223. mais Puisque ces Loix decoulent de la Constitution morale de L’homme, aussi essentiellement que les loix de la nutrition derivent de sa Constitution Physique, il s’ensuit qu’on ne peut Parvenir à un bonheur solide qu’en les observant exactement. la statue ne Se refusera pas à cette Consequence. Or eprouvant chaque Jour, comme nous l’eprouvons nous-mêmes, qu’elle ne Sçauroit Pourvoir à ses besoins, sans le secours de Ses Semblables, elle se Sentira dans l’obligation etroite de se Conduire à leur egard, comme elle souhaite qu’ils se Conduisent au sien, Puisqu’elle est relativement à chacun d’eux |[259] Ce que chacun d’eux est relativement à Elle. Et la Bienfaisance deviendra ainsy la premiere loi de L’etre social.





Veracité

 

224. La Parole est le moyen par lequel les hommes se Communiquent leurs pensées ; Elle est donc le Lien de la societé : L’usage de la parole doit etre Subordonné par Consequent aux Loix de la sociabilité ; puisque celle-ci est la fin pour laquelle la parole, a été etablie, et qu’il est contre nature que le moyen choque la fin ; La parole ne doit donc pas etre en opposition avec la pensée : ainsy la statue verra que la veracité est une autre Loi principale de L’etre social.

En Général, la raison nous decouvrant qu’un certain exercice de nos facultés est En rapport direct avec l’etat social ; et que notre Bonheur est attaché à Cet etat, nous devons en Conclure L’obligation de diriger l’exercice de Ces facultés d’une maniere analogue aux divers rapports qui nous lient à nos semblables.



Les Loix mo­rales sont l’ouvrage du Createur.

 

225. Toutes ces Loix derivant de la |[260] nature de L’homme, ainsy qu’on l’a deja dit, nous devons les regarder comme L’ouvrage du Crea­teur Lui-même.
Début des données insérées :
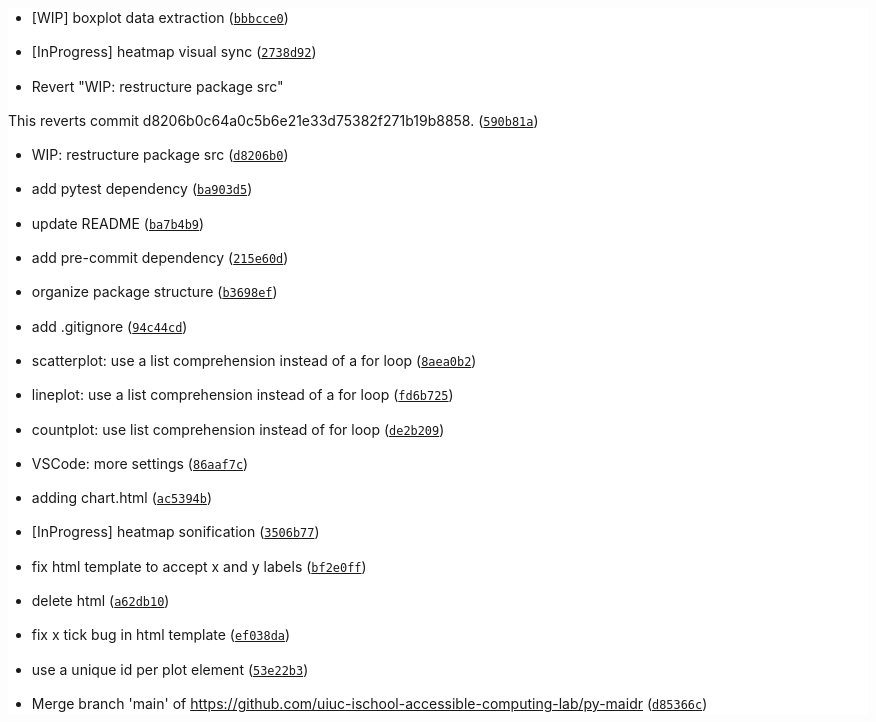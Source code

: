 * [WIP] boxplot data extraction ([`bbbcce0`](https://github.com/xability/py_maidr/commit/bbbcce0347f025366a3a1f412a90369903637bec))

* [InProgress] heatmap visual sync ([`2738d92`](https://github.com/xability/py_maidr/commit/2738d924df4425f0871b09e5fbe0a35d0e066332))

* Revert &#34;WIP: restructure package src&#34;

This reverts commit d8206b0c64a0c5b6e21e33d75382f271b19b8858. ([`590b81a`](https://github.com/xability/py_maidr/commit/590b81a44143d4000cfdbf6e75cf458ba7c0bd94))

* WIP: restructure package src ([`d8206b0`](https://github.com/xability/py_maidr/commit/d8206b0c64a0c5b6e21e33d75382f271b19b8858))

* add pytest dependency ([`ba903d5`](https://github.com/xability/py_maidr/commit/ba903d55e5ef0600c3d83c4e4eac7fa657db204e))

* update README ([`ba7b4b9`](https://github.com/xability/py_maidr/commit/ba7b4b96d710929f4c99d0d1bcf12bbd7516c80a))

* add pre-commit dependency ([`215e60d`](https://github.com/xability/py_maidr/commit/215e60dc6c15cf9b4fa74f57235150234cc9b15e))

* organize package structure ([`b3698ef`](https://github.com/xability/py_maidr/commit/b3698ef1344d3885b5aab2e6a9727dd5ddf14f28))

* add .gitignore ([`94c44cd`](https://github.com/xability/py_maidr/commit/94c44cd437c841757abbb21bc790568f8c933264))

* scatterplot: use a list comprehension instead of a for loop ([`8aea0b2`](https://github.com/xability/py_maidr/commit/8aea0b22708af57baad68d358f425fcde4ea7f88))

* lineplot: use a list comprehension instead of a for loop ([`fd6b725`](https://github.com/xability/py_maidr/commit/fd6b725e2455c9ed1366ef8948b2cf4ec885abf4))

* countplot: use list comprehension instead of for loop ([`de2b209`](https://github.com/xability/py_maidr/commit/de2b2093d94608db53acc408941d19e44b28843a))

* VSCode: more settings ([`86aaf7c`](https://github.com/xability/py_maidr/commit/86aaf7cdaec3ce1161370009cfc29039e843f462))

* adding chart.html ([`ac5394b`](https://github.com/xability/py_maidr/commit/ac5394b4b1d7a5f7ee55c4e9df3c19e3d05b093c))

* [InProgress] heatmap sonification ([`3506b77`](https://github.com/xability/py_maidr/commit/3506b77e4e767025a8bb1232191aa73d34cb4ef1))

* fix html template to accept x and y labels ([`bf2e0ff`](https://github.com/xability/py_maidr/commit/bf2e0ff5994d54562f8847931213b687d19cd1d0))

* delete html ([`a62db10`](https://github.com/xability/py_maidr/commit/a62db1092fafea704bbdccce14add6a0ffb5e340))

* fix x tick bug in html template ([`ef038da`](https://github.com/xability/py_maidr/commit/ef038daeb84a45fdbb06459f46b70efb6dc8984d))

* use a unique id per plot element ([`53e22b3`](https://github.com/xability/py_maidr/commit/53e22b33c8e8bea40eaf5af8ea30163eb4ded13a))

* Merge branch &#39;main&#39; of https://github.com/uiuc-ischool-accessible-computing-lab/py-maidr ([`d85366c`](https://github.com/xability/py_maidr/commit/d85366c98b417a57d22b83069b2078ab2988d16d))
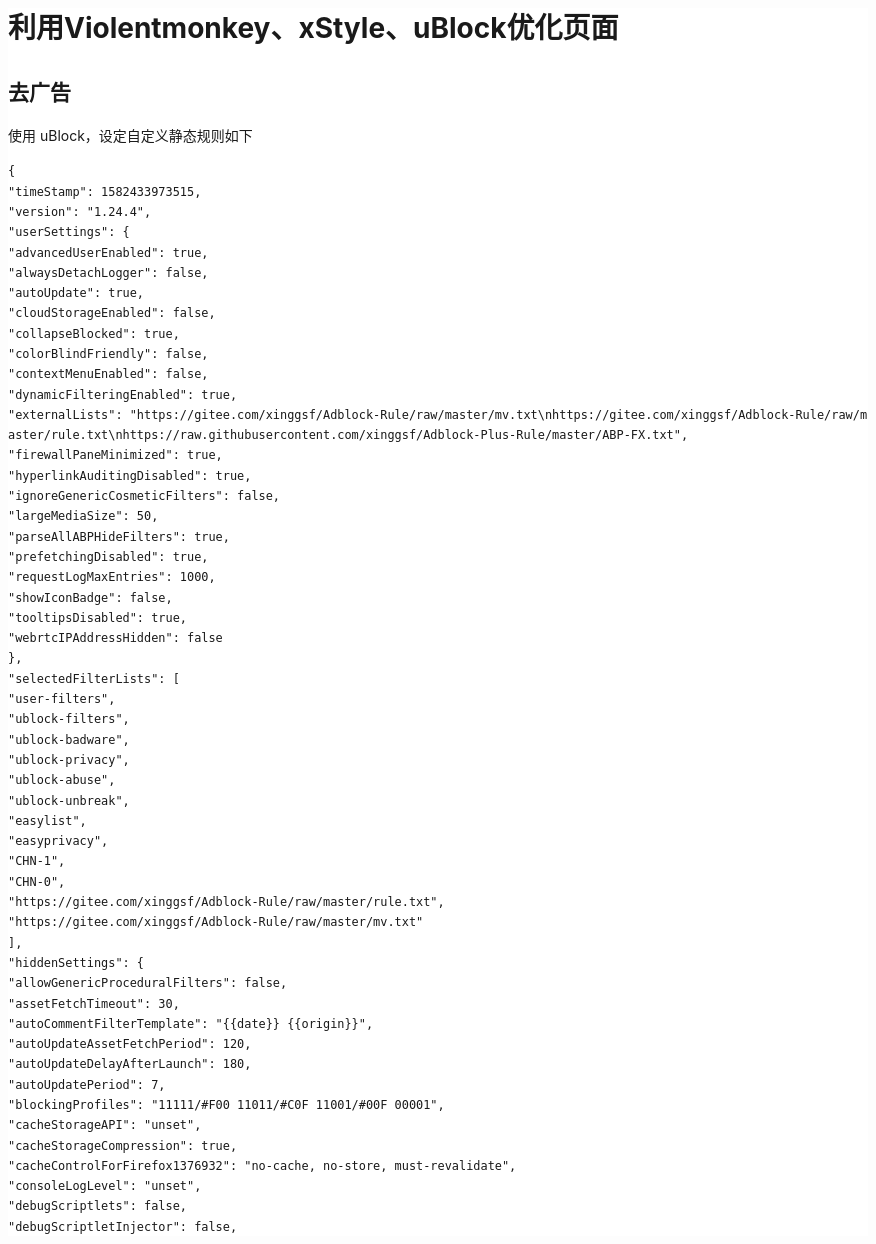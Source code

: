 # 利用Violentmonkey、xStyle、uBlock优化页面



## 去广告

使用 uBlock，设定自定义静态规则如下

```
{
"timeStamp": 1582433973515,
"version": "1.24.4",
"userSettings": {
"advancedUserEnabled": true,
"alwaysDetachLogger": false,
"autoUpdate": true,
"cloudStorageEnabled": false,
"collapseBlocked": true,
"colorBlindFriendly": false,
"contextMenuEnabled": false,
"dynamicFilteringEnabled": true,
"externalLists": "https://gitee.com/xinggsf/Adblock-Rule/raw/master/mv.txt\nhttps://gitee.com/xinggsf/Adblock-Rule/raw/master/rule.txt\nhttps://raw.githubusercontent.com/xinggsf/Adblock-Plus-Rule/master/ABP-FX.txt",
"firewallPaneMinimized": true,
"hyperlinkAuditingDisabled": true,
"ignoreGenericCosmeticFilters": false,
"largeMediaSize": 50,
"parseAllABPHideFilters": true,
"prefetchingDisabled": true,
"requestLogMaxEntries": 1000,
"showIconBadge": false,
"tooltipsDisabled": true,
"webrtcIPAddressHidden": false
},
"selectedFilterLists": [
"user-filters",
"ublock-filters",
"ublock-badware",
"ublock-privacy",
"ublock-abuse",
"ublock-unbreak",
"easylist",
"easyprivacy",
"CHN-1",
"CHN-0",
"https://gitee.com/xinggsf/Adblock-Rule/raw/master/rule.txt",
"https://gitee.com/xinggsf/Adblock-Rule/raw/master/mv.txt"
],
"hiddenSettings": {
"allowGenericProceduralFilters": false,
"assetFetchTimeout": 30,
"autoCommentFilterTemplate": "{{date}} {{origin}}",
"autoUpdateAssetFetchPeriod": 120,
"autoUpdateDelayAfterLaunch": 180,
"autoUpdatePeriod": 7,
"blockingProfiles": "11111/#F00 11011/#C0F 11001/#00F 00001",
"cacheStorageAPI": "unset",
"cacheStorageCompression": true,
"cacheControlForFirefox1376932": "no-cache, no-store, must-revalidate",
"consoleLogLevel": "unset",
"debugScriptlets": false,
"debugScriptletInjector": false,
```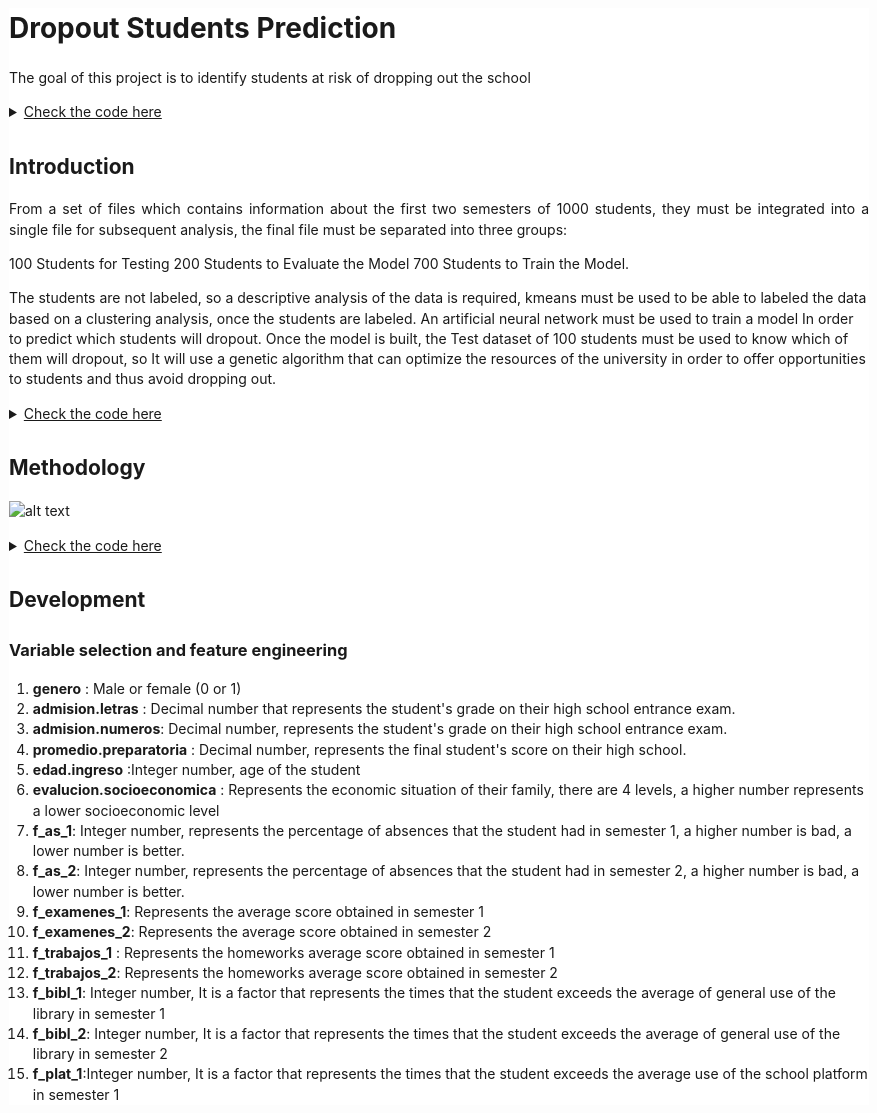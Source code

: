 #  Dropout Students Prediction
The goal of this project is to identify students at risk of dropping out the school

<details closed><summary> <a href="https://wittline.github.io/Dropout-Students-Prediction/report_Dropout_Student_Prediction.html">Check the code here</a> </summary></details>

##  Introduction

<p align="justify">
From a set of files which contains information about the first two semesters of 1000 students, they must be integrated into a single file for subsequent analysis, the final file must be separated into three groups:

100 Students for Testing
200 Students to Evaluate the Model
700 Students to Train the Model.

The students are not labeled, so a descriptive analysis of the data is required, kmeans must be used to be able to labeled the data based on a clustering analysis, once the students are labeled. An artificial neural network must be used to train a model In order to predict which students will dropout. Once the model is built, the Test dataset of 100 students must be used to know which of them will dropout, so It will use a genetic algorithm that can optimize the resources of the university in order to offer opportunities to students and thus avoid dropping out.

</p>
<details closed><summary> <a href="https://wittline.github.io/Dropout-Students-Prediction/report_Dropout_Student_Prediction.html">Check the code here</a> </summary></details>

## Methodology

![alt text](https://wittline.github.io/Dropout-Students-Prediction/Images/method.PNG)

<details closed><summary> <a href="https://wittline.github.io/Dropout-Students-Prediction/code/report_Dropout_Student_Prediction.html">Check the code here</a> </summary></details>

## Development

### Variable selection and feature engineering

 1. **genero** : Male or female (0 or 1)
 2. **admision.letras** : Decimal number that represents the student's grade on their high school entrance exam.
 3. **admision.numeros**: Decimal number, represents the student's grade on their high school entrance exam.
 4. **promedio.preparatoria** : Decimal number, represents the final student's score on their high school.
 5. **edad.ingreso** :Integer number, age of the student
 6. **evalucion.socioeconomica** : Represents the economic situation of their family, there are 4 levels, a higher number represents a lower socioeconomic level
 7. **f_as_1**: Integer number, represents the percentage of absences that the student had in semester 1, a higher number is bad, a lower number is better.
 8. **f_as_2**: Integer number, represents the percentage of absences that the student had in semester 2, a higher number is bad, a lower number is better.
 9. **f_examenes_1**: Represents the average score obtained in semester 1
 10. **f_examenes_2**: Represents the average score obtained in semester 2
 11.  **f_trabajos_1** : Represents the homeworks average score obtained in semester 1
 12. **f_trabajos_2**: Represents the homeworks average score obtained in semester 2
 13. **f_bibl_1**:  Integer number, It is a factor that represents the times that the student exceeds the average of general use of the library in semester 1
 14. **f_bibl_2**: Integer number, It is a factor that represents the times that the student exceeds the average of general use of the library in semester 2
 15.  **f_plat_1**:Integer number, It is a factor that represents the times that the student exceeds the average use of the school platform in semester 1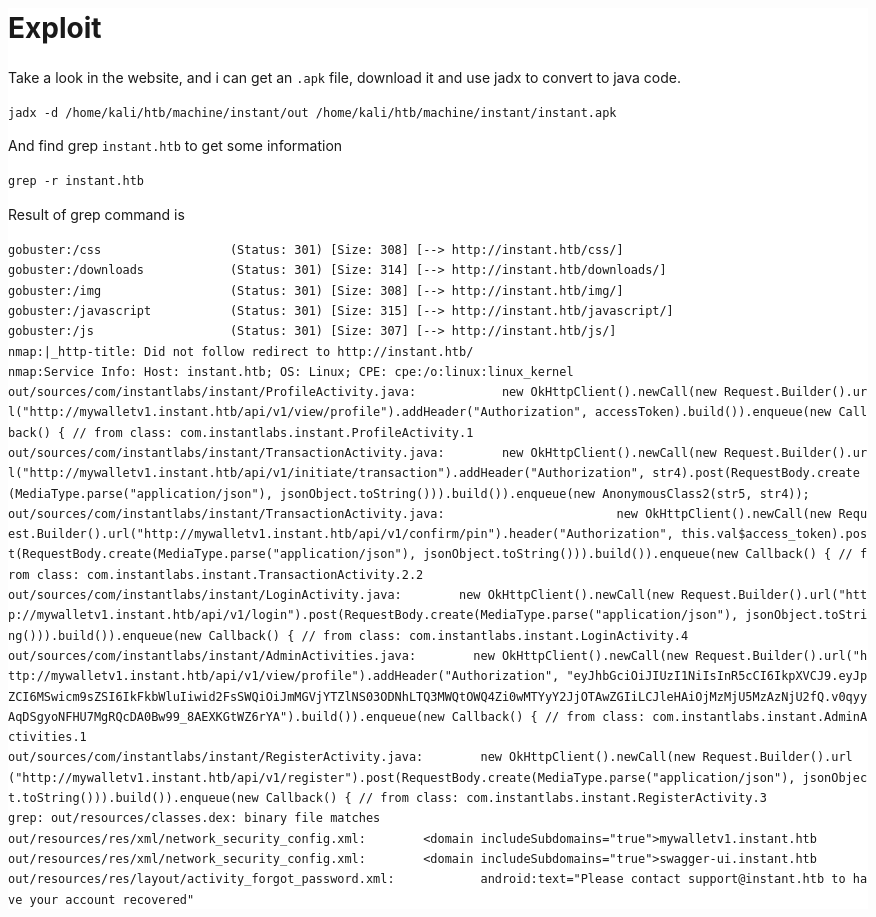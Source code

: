 # Exploit

Take a look in the website, and i can get an ```.apk``` file, download it and use jadx to convert to java code.

```console
jadx -d /home/kali/htb/machine/instant/out /home/kali/htb/machine/instant/instant.apk
```

And find grep ```instant.htb``` to get some information

```console
grep -r instant.htb
```
Result of grep command is

```console
gobuster:/css                  (Status: 301) [Size: 308] [--> http://instant.htb/css/]
gobuster:/downloads            (Status: 301) [Size: 314] [--> http://instant.htb/downloads/]
gobuster:/img                  (Status: 301) [Size: 308] [--> http://instant.htb/img/]
gobuster:/javascript           (Status: 301) [Size: 315] [--> http://instant.htb/javascript/]
gobuster:/js                   (Status: 301) [Size: 307] [--> http://instant.htb/js/]
nmap:|_http-title: Did not follow redirect to http://instant.htb/
nmap:Service Info: Host: instant.htb; OS: Linux; CPE: cpe:/o:linux:linux_kernel
out/sources/com/instantlabs/instant/ProfileActivity.java:            new OkHttpClient().newCall(new Request.Builder().url("http://mywalletv1.instant.htb/api/v1/view/profile").addHeader("Authorization", accessToken).build()).enqueue(new Callback() { // from class: com.instantlabs.instant.ProfileActivity.1
out/sources/com/instantlabs/instant/TransactionActivity.java:        new OkHttpClient().newCall(new Request.Builder().url("http://mywalletv1.instant.htb/api/v1/initiate/transaction").addHeader("Authorization", str4).post(RequestBody.create(MediaType.parse("application/json"), jsonObject.toString())).build()).enqueue(new AnonymousClass2(str5, str4));
out/sources/com/instantlabs/instant/TransactionActivity.java:                        new OkHttpClient().newCall(new Request.Builder().url("http://mywalletv1.instant.htb/api/v1/confirm/pin").header("Authorization", this.val$access_token).post(RequestBody.create(MediaType.parse("application/json"), jsonObject.toString())).build()).enqueue(new Callback() { // from class: com.instantlabs.instant.TransactionActivity.2.2
out/sources/com/instantlabs/instant/LoginActivity.java:        new OkHttpClient().newCall(new Request.Builder().url("http://mywalletv1.instant.htb/api/v1/login").post(RequestBody.create(MediaType.parse("application/json"), jsonObject.toString())).build()).enqueue(new Callback() { // from class: com.instantlabs.instant.LoginActivity.4
out/sources/com/instantlabs/instant/AdminActivities.java:        new OkHttpClient().newCall(new Request.Builder().url("http://mywalletv1.instant.htb/api/v1/view/profile").addHeader("Authorization", "eyJhbGciOiJIUzI1NiIsInR5cCI6IkpXVCJ9.eyJpZCI6MSwicm9sZSI6IkFkbWluIiwid2FsSWQiOiJmMGVjYTZlNS03ODNhLTQ3MWQtOWQ4Zi0wMTYyY2JjOTAwZGIiLCJleHAiOjMzMjU5MzAzNjU2fQ.v0qyyAqDSgyoNFHU7MgRQcDA0Bw99_8AEXKGtWZ6rYA").build()).enqueue(new Callback() { // from class: com.instantlabs.instant.AdminActivities.1
out/sources/com/instantlabs/instant/RegisterActivity.java:        new OkHttpClient().newCall(new Request.Builder().url("http://mywalletv1.instant.htb/api/v1/register").post(RequestBody.create(MediaType.parse("application/json"), jsonObject.toString())).build()).enqueue(new Callback() { // from class: com.instantlabs.instant.RegisterActivity.3
grep: out/resources/classes.dex: binary file matches
out/resources/res/xml/network_security_config.xml:        <domain includeSubdomains="true">mywalletv1.instant.htb
out/resources/res/xml/network_security_config.xml:        <domain includeSubdomains="true">swagger-ui.instant.htb
out/resources/res/layout/activity_forgot_password.xml:            android:text="Please contact support@instant.htb to have your account recovered"
```
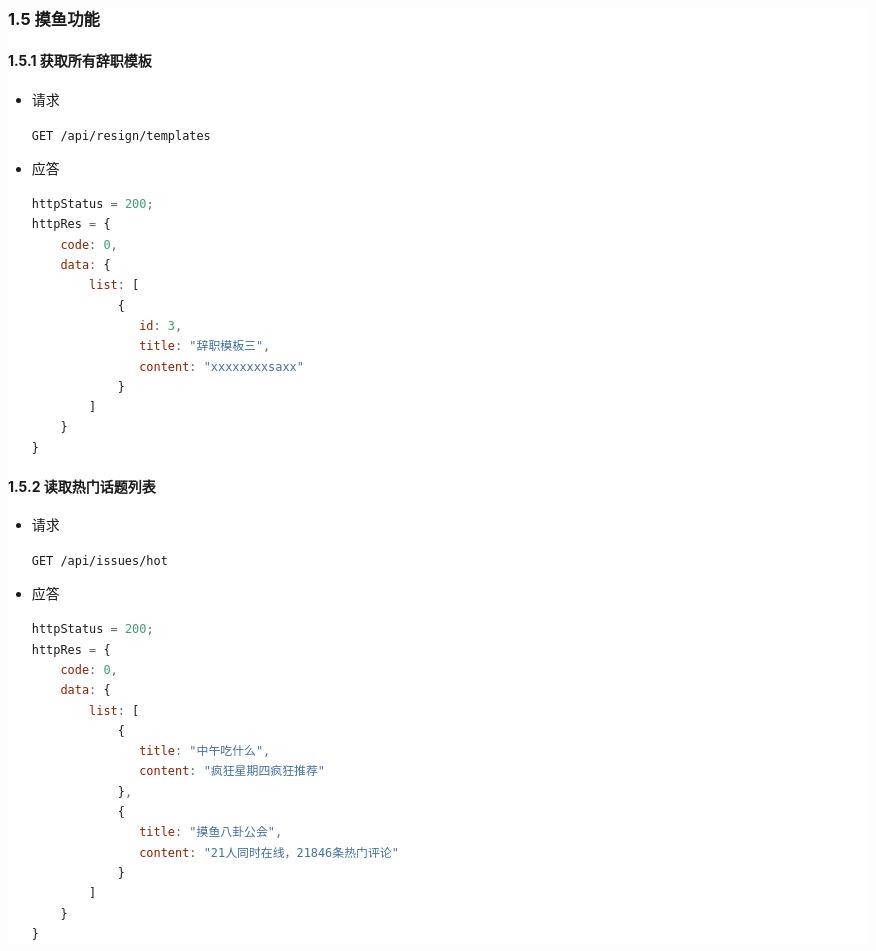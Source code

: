 ### 1.5 摸鱼功能

#### 1.5.1 获取所有辞职模板

- 请求

    ```http
    GET /api/resign/templates
    ```

- 应答
    ```js
    httpStatus = 200;
    httpRes = {
        code: 0,
        data: {
            list: [
                {
                   id: 3,
                   title: "辞职模板三",
                   content: "xxxxxxxxsaxx"
                }
            ]
        }
    }
    ```

#### 1.5.2 读取热门话题列表

- 请求

    ```http
    GET /api/issues/hot
    ```

- 应答
    ```js
    httpStatus = 200;
    httpRes = {
        code: 0,
        data: {
            list: [
                {
                   title: "中午吃什么",
                   content: "疯狂星期四疯狂推荐"
                },
                {
                   title: "摸鱼八卦公会",
                   content: "21人同时在线，21846条热门评论"
                }
            ]
        }
    }
    ```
Puisqu’en Effet il a voulu que notre Bonheur dependît de leur execution, et qu’il nous a donné tout ce qui etoit nécéssaire et indis­pensable, pour remplir les devoirs de L’homme Social ou du Citoyen, il est bien evident qu’en Satisfaisant à ces devoirs, nous obeissons moins à des Conventions faites par nous, qu’à la volonté de cet Etre Supreme ; Lui Seul est donc la Source d’où Emanent ces loix ; et nos facultés ne sont que des moyens propres à nous les faire Connoitre.


merite et dé­merite

 

226. Or La Consequence Naturelle de ce principe est, que nous Sommes capables de merite ou de démerite envers Dieu même, puisque c’est à Lui, que nous obeissons ou que nous desobeissons ; il est donc de sa Justice de nous Punir ou de nous recompenser. (208.) cette derniere Consequence donne la sanction à toutes les loix morales.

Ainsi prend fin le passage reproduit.